Run Jenkins with --accessLoggerClassName=winstone.accesslog.SimpleAccessLogger --simpleAccessLogger.file=/tmp/access.log and then tail -n +0 -f /tmp/access.log | fgrep 304 to see every case when a resource is served which could have been cached. In stock Jenkins you will see /plugin/translation/flags.png on every page, and if you run with a lot of plugins this count goes up; e.g. for Jenkins Enterprise by CloudBees a job page can also load /plugin/nectar-rbac/images/24x24/groups.png, /plugin/nectar-rbac/images/24x24/roles.png, /plugin/cloudbees-folder/images/24x24/move.png, /plugin/skip-plugin/images/24x24/skip-off.png, and /plugin/cloudbees-secure-copy/images/24x24/exports.png, and also /plugin/nectar-vmware/24x24/vmware.gif at top level.

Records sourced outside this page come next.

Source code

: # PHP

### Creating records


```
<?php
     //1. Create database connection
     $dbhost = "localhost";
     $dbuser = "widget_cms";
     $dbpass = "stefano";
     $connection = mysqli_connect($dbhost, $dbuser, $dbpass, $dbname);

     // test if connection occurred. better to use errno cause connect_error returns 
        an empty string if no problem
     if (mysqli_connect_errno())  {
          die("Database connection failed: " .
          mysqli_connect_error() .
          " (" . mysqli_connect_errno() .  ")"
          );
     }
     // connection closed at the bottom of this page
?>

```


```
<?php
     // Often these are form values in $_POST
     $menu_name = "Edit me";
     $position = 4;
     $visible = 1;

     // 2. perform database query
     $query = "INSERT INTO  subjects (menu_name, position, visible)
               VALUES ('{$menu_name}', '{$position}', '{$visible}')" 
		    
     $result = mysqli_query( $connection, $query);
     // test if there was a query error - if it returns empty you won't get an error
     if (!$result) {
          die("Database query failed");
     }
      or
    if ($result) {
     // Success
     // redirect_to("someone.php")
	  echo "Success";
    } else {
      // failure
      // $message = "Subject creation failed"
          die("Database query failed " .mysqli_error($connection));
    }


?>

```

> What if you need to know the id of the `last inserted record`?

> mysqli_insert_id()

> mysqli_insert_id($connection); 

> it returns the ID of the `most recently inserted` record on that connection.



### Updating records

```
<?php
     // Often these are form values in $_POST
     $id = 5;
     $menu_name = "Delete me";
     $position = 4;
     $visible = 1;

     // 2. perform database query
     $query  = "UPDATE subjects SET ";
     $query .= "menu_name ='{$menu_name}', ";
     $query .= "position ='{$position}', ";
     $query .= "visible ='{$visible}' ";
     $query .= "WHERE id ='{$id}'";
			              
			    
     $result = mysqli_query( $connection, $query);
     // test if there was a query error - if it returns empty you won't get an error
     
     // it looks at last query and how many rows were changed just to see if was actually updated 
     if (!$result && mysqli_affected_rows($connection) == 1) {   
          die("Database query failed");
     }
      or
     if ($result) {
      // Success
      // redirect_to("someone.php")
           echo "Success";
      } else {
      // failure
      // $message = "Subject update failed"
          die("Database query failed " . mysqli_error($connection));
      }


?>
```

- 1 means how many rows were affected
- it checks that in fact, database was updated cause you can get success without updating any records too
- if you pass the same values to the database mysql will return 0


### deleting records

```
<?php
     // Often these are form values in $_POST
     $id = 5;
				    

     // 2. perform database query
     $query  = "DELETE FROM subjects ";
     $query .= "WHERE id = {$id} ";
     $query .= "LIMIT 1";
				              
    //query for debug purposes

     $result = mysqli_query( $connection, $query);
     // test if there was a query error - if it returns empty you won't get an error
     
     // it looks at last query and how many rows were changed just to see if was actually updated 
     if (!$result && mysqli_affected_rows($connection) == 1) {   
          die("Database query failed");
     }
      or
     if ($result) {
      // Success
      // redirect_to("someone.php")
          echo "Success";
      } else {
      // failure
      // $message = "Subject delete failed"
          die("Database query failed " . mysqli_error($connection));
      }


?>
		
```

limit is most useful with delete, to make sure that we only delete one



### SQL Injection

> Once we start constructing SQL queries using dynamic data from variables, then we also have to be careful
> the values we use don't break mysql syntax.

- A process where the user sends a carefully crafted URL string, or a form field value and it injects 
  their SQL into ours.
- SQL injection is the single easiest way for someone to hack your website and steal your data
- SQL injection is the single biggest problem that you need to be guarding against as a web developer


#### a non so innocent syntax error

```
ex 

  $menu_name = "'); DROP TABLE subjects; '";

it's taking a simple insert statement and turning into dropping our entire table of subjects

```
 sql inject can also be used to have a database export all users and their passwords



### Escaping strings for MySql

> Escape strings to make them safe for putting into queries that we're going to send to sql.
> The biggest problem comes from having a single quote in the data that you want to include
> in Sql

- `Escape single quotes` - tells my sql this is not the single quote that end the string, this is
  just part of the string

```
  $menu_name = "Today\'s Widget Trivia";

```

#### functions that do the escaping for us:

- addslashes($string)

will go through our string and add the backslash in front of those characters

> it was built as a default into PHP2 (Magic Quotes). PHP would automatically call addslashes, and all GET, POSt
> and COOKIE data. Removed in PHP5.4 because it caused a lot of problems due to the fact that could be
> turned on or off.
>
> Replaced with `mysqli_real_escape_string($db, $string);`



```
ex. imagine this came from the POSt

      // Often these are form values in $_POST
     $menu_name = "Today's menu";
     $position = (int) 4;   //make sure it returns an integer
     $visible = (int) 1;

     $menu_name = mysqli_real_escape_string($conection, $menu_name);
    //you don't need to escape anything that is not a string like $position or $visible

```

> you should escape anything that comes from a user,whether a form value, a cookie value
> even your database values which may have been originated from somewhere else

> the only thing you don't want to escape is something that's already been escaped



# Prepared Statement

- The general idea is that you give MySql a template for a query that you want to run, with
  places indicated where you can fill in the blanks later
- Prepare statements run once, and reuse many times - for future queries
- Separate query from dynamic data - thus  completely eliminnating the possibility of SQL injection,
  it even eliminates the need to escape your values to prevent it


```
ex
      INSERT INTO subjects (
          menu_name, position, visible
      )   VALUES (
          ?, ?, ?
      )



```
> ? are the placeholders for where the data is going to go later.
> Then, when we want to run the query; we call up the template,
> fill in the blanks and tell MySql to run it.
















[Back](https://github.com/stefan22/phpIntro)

All these HTTP requests add load to the handling thread (especially when all the various security and logging filters are processed), and may add some I/O load depending on the container. The overhead is increased considerably if auto refresh is enabled. All that work is wasted since these icons can be safely cached by the browser.
task.jelly tries to prepend Jenkins.RESOURCE_PATH to images, which works for built-in actions but fails for actions provided by plugins (assuming they define their own icons). The flags.png problem was fixed in translation-1.9.hpi, but Jenkins still bundles 1.8.